Le magistrat a tenu à clarifier que « C’est l’État, la puissance publique, dont l’émanation est la police, qui détient l’usage de la force » et que l’agissement des deux amis ne pouvaient être légitime. Il porte ainsi à leur encontre les charges de « violences en réunion » et « immixtion » dans la fonction de policier.

De même, le parquet a plaidé pour que Benalla soit reconnu coupable pour avoir utilisé, après son licenciement, des passeports diplomatiques lors de ses onze voyages en Afrique et au Bahamas.
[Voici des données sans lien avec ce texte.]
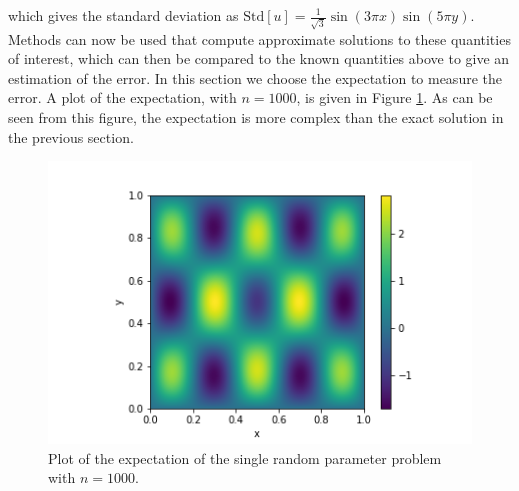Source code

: \documentclass[11pt]{article}
\numberwithin{equation}{section}
\begin{document}
which gives the standard deviation as $\text{Std}[u] = \frac{1}{\sqrt{3}} \sin(3 \pi x) \sin(5 \pi y)$. Methods can now be used that compute approximate solutions to these quantities of interest, which can then be compared to the known quantities above to give an estimation of the error. In this section we choose the expectation to measure the error. A plot of the expectation, with $n=1000$, is given in Figure \ref{fig:single}. As can be seen from this figure, the expectation is more complex than the exact solution in the previous section.

\begin{figure}[H]
\includegraphics[scale=.7]{img/single.png}
\centering
\caption{Plot of the expectation of the single random parameter problem with $n=1000$.}
\label{fig:single}
\end{figure} 
\end{document}
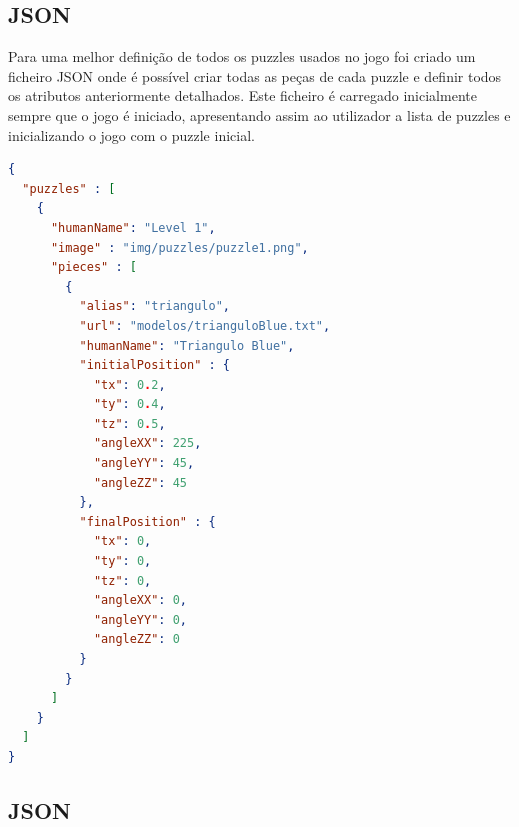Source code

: \documentclass[pdftex,12pt,a4paper]{report}
\begin{document}
\subsection{JSON}

Para uma melhor definição de todos os puzzles usados no jogo foi criado um ficheiro JSON onde é possível criar todas as peças de cada puzzle e definir todos os atributos anteriormente detalhados. Este ficheiro é carregado inicialmente sempre que o jogo é iniciado, apresentando assim ao utilizador a lista de puzzles e inicializando o jogo com o puzzle inicial.

\begin{lstlisting}[language=json,firstnumber=1]
{
  "puzzles" : [
    {
      "humanName": "Level 1",
      "image" : "img/puzzles/puzzle1.png",
      "pieces" : [
        {
          "alias": "triangulo",
          "url": "modelos/trianguloBlue.txt",
          "humanName": "Triangulo Blue",
          "initialPosition" : {
            "tx": 0.2,
            "ty": 0.4,
            "tz": 0.5,
            "angleXX": 225,
            "angleYY": 45,
            "angleZZ": 45
          },
          "finalPosition" : {
            "tx": 0,
            "ty": 0,
            "tz": 0,
            "angleXX": 0,
            "angleYY": 0,
            "angleZZ": 0
          }
        }
      ]
    }
  ]
}
\end{lstlisting}

\subsection{JSON}
\end{document}
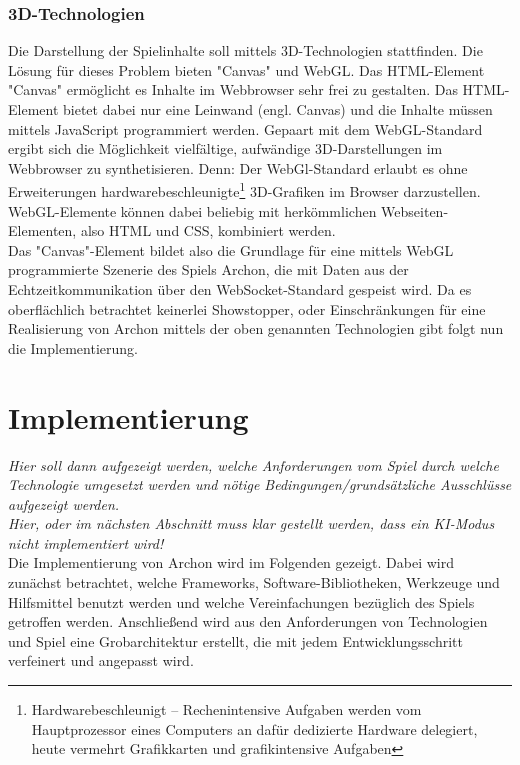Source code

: \subsubsection{3D-Technologien}
Die Darstellung der Spielinhalte soll mittels 3D-Technologien stattfinden. Die Lösung für dieses Problem bieten "Canvas" und WebGL. Das HTML-Element "Canvas" ermöglicht es Inhalte im Webbrowser sehr frei zu gestalten. Das HTML-Element bietet dabei nur eine Leinwand (engl. Canvas) und die Inhalte müssen mittels JavaScript programmiert werden. Gepaart mit dem WebGL-Standard ergibt sich die Möglichkeit vielfältige, aufwändige 3D-Darstellungen im Webbrowser zu synthetisieren. Denn:  Der WebGl-Standard erlaubt es ohne Erweiterungen hardwarebeschleunigte\footnote{Hardwarebeschleunigt -- Rechenintensive Aufgaben werden vom Hauptprozessor eines Computers an dafür dedizierte Hardware delegiert, heute vermehrt Grafikkarten und grafikintensive Aufgaben} 3D-Grafiken im Browser darzustellen. WebGL-Elemente können dabei beliebig mit herkömmlichen Webseiten-Elementen, also HTML und CSS, kombiniert werden.\\

Das "Canvas"-Element bildet also die Grundlage für eine mittels WebGL programmierte Szenerie des Spiels Archon, die mit Daten aus der Echtzeitkommunikation über den WebSocket-Standard gespeist wird. Da es oberflächlich betrachtet keinerlei Showstopper, oder Einschränkungen für eine Realisierung von Archon mittels der oben genannten Technologien gibt folgt nun die Implementierung.
\section{Implementierung}
\label{sec:Umsetzung}

\emph{Hier soll dann aufgezeigt werden, welche Anforderungen vom Spiel durch welche Technologie umgesetzt werden und nötige Bedingungen/grundsätzliche Ausschlüsse aufgezeigt werden.\\Hier, oder im nächsten Abschnitt muss klar gestellt werden, dass ein KI-Modus nicht implementiert wird!}\\
Die Implementierung von Archon wird im Folgenden gezeigt. Dabei wird zunächst betrachtet, welche Frameworks, Software-Bibliotheken, Werkzeuge und Hilfsmittel benutzt werden und welche Vereinfachungen bezüglich des Spiels getroffen werden. Anschließend wird aus den Anforderungen von Technologien und Spiel eine Grobarchitektur erstellt, die mit jedem Entwicklungsschritt verfeinert und \ggf angepasst wird.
Enfin, le procureur a également requis la condamnation de deux policiers dont Maxence Creusat et Laurent Simonin. Ces derniers ont transmis, le soir du des images de vidéosurveillance à Alexandre Benalla, alors qu’il n’était pas autorisé à les recevoir.

Somme toute, l’ex collaborateur du chef de l’état encourt jusqu’à 7 ans de prison. Le procureur souhaite une condamnation « pour que l’affaire s’efface devant un jugement, celui d’un homme âgé de 26 ans au moment des faits, et qui a répondu devant ses juges ». Ce vendredi 1er octobre, à partir de 13h30, la parole sera donnée à la défense.